[Dataset entries]
******

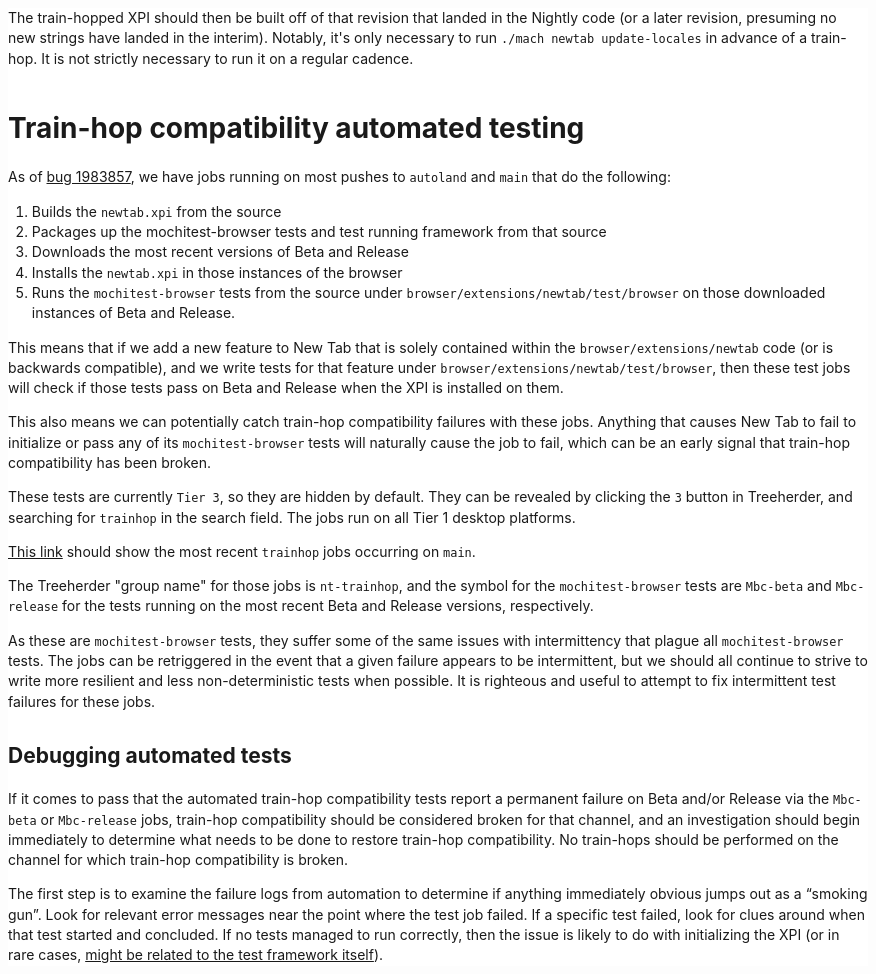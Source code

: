 The train-hopped XPI should then be built off of that revision that landed in the Nightly code (or a later revision, presuming no new strings have landed in the interim). Notably, it's only necessary to run `./mach newtab update-locales` in advance of a train-hop. It is not strictly necessary to run it on a regular cadence.

# Train-hop compatibility automated testing

As of [bug 1983857](https://bugzilla.mozilla.org/show_bug.cgi?id=1983857), we have jobs running on most pushes to `autoland` and `main` that do the following:

1. Builds the `newtab.xpi` from the source
2. Packages up the mochitest-browser tests and test running framework from that source
3. Downloads the most recent versions of Beta and Release
4. Installs the `newtab.xpi` in those instances of the browser
5. Runs the `mochitest-browser` tests from the source under `browser/extensions/newtab/test/browser` on those downloaded instances of Beta and Release.

This means that if we add a new feature to New Tab that is solely contained within the `browser/extensions/newtab` code (or is backwards compatible), and we write tests for that feature under `browser/extensions/newtab/test/browser`, then these test jobs will check if those tests pass on Beta and Release when the XPI is installed on them.

This also means we can potentially catch train-hop compatibility failures with these jobs. Anything that causes New Tab to fail to initialize or pass any of its `mochitest-browser` tests will naturally cause the job to fail, which can be an early signal that train-hop compatibility has been broken.

These tests are currently `Tier 3`, so they are hidden by default. They can be revealed by clicking the `3` button in Treeherder, and searching for `trainhop` in the search field. The jobs run on all Tier 1 desktop platforms.

[This link](https://treeherder.mozilla.org/jobs?repo=mozilla-central&tier=1%2C2%2C3&searchStr=trainhop) should show the most recent `trainhop` jobs occurring on `main`.

The Treeherder "group name" for those jobs is `nt-trainhop`, and the symbol for the `mochitest-browser` tests are `Mbc-beta` and `Mbc-release` for the tests running on the most recent Beta and Release versions, respectively.

As these are `mochitest-browser` tests, they suffer some of the same issues with intermittency that plague all `mochitest-browser` tests. The jobs can be retriggered in the event that a given failure appears to be intermittent, but we should all continue to strive to write more resilient and less non-deterministic tests when possible. It is righteous and useful to attempt to fix intermittent test failures for these jobs.

## Debugging automated tests

If it comes to pass that the automated train-hop compatibility tests report a permanent failure on Beta and/or Release via the `Mbc-beta` or `Mbc-release` jobs, train-hop compatibility should be considered broken for that channel, and an investigation should begin immediately to determine what needs to be done to restore train-hop compatibility. No train-hops should be performed on the channel for which train-hop compatibility is broken.

The first step is to examine the failure logs from automation to determine if anything immediately obvious jumps out as a “smoking gun”. Look for relevant error messages near the point where the test job failed. If a specific test failed, look for clues around when that test started and concluded. If no tests managed to run correctly, then the issue is likely to do with initializing the XPI (or in rare cases, [might be related to the test framework itself](https://bugzilla.mozilla.org/show_bug.cgi?id=1971180)).
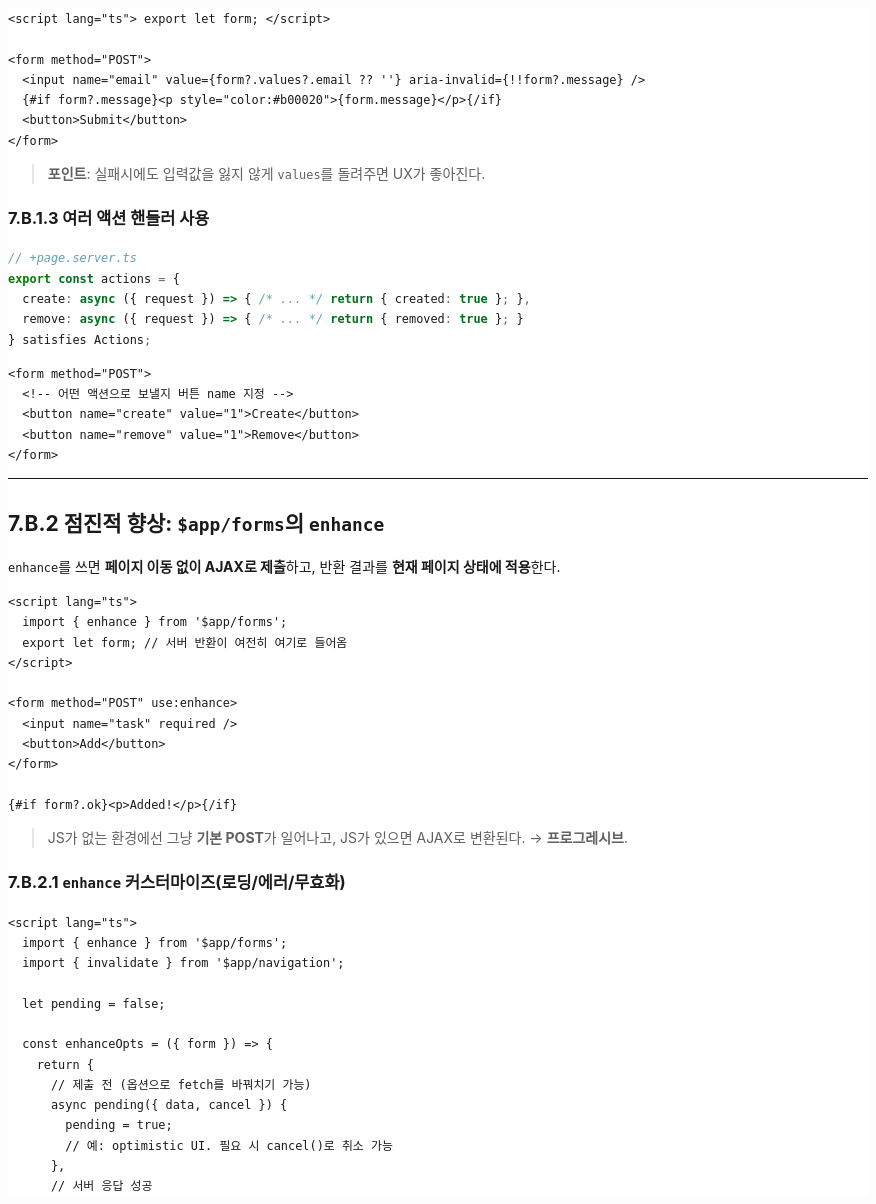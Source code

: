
 ```svelte
<script lang="ts"> export let form; </script>

<form method="POST">
  <input name="email" value={form?.values?.email ?? ''} aria-invalid={!!form?.message} />
  {#if form?.message}<p style="color:#b00020">{form.message}</p>{/if}
  <button>Submit</button>
</form>
```

> **포인트**: 실패시에도 입력값을 잃지 않게 `values`를 돌려주면 UX가 좋아진다.

### 7.B.1.3 여러 액션 핸들러 사용
```ts
// +page.server.ts
export const actions = {
  create: async ({ request }) => { /* ... */ return { created: true }; },
  remove: async ({ request }) => { /* ... */ return { removed: true }; }
} satisfies Actions;
```

```svelte
<form method="POST">
  <!-- 어떤 액션으로 보낼지 버튼 name 지정 -->
  <button name="create" value="1">Create</button>
  <button name="remove" value="1">Remove</button>
</form>
```

---

## 7.B.2 점진적 향상: `$app/forms`의 `enhance`
`enhance`를 쓰면 **페이지 이동 없이 AJAX로 제출**하고, 반환 결과를 **현재 페이지 상태에 적용**한다.

```svelte
<script lang="ts">
  import { enhance } from '$app/forms';
  export let form; // 서버 반환이 여전히 여기로 들어옴
</script>

<form method="POST" use:enhance>
  <input name="task" required />
  <button>Add</button>
</form>

{#if form?.ok}<p>Added!</p>{/if}
```

> JS가 없는 환경에선 그냥 **기본 POST**가 일어나고, JS가 있으면 AJAX로 변환된다. → **프로그레시브**.

### 7.B.2.1 `enhance` 커스터마이즈(로딩/에러/무효화)
```svelte
<script lang="ts">
  import { enhance } from '$app/forms';
  import { invalidate } from '$app/navigation';

  let pending = false;

  const enhanceOpts = ({ form }) => {
    return {
      // 제출 전 (옵션으로 fetch를 바꿔치기 가능)
      async pending({ data, cancel }) {
        pending = true;
        // 예: optimistic UI. 필요 시 cancel()로 취소 가능
      },
      // 서버 응답 성공
```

******

▸ **WORK REQUEST**
Starting at the line that has "should show the" and ending at the line that has "Release versions, respectively.", please write out the lines above exactly, leaving out all others.

▸ **RESULT OF THE EXERCISE**
[This link](https://treeherder.mozilla.org/jobs?repo=mozilla-central&tier=1%2C2%2C3&searchStr=trainhop) should show the most recent `trainhop` jobs occurring on `main`.

The Treeherder "group name" for those jobs is `nt-trainhop`, and the symbol for the `mochitest-browser` tests are `Mbc-beta` and `Mbc-release` for the tests running on the most recent Beta and Release versions, respectively.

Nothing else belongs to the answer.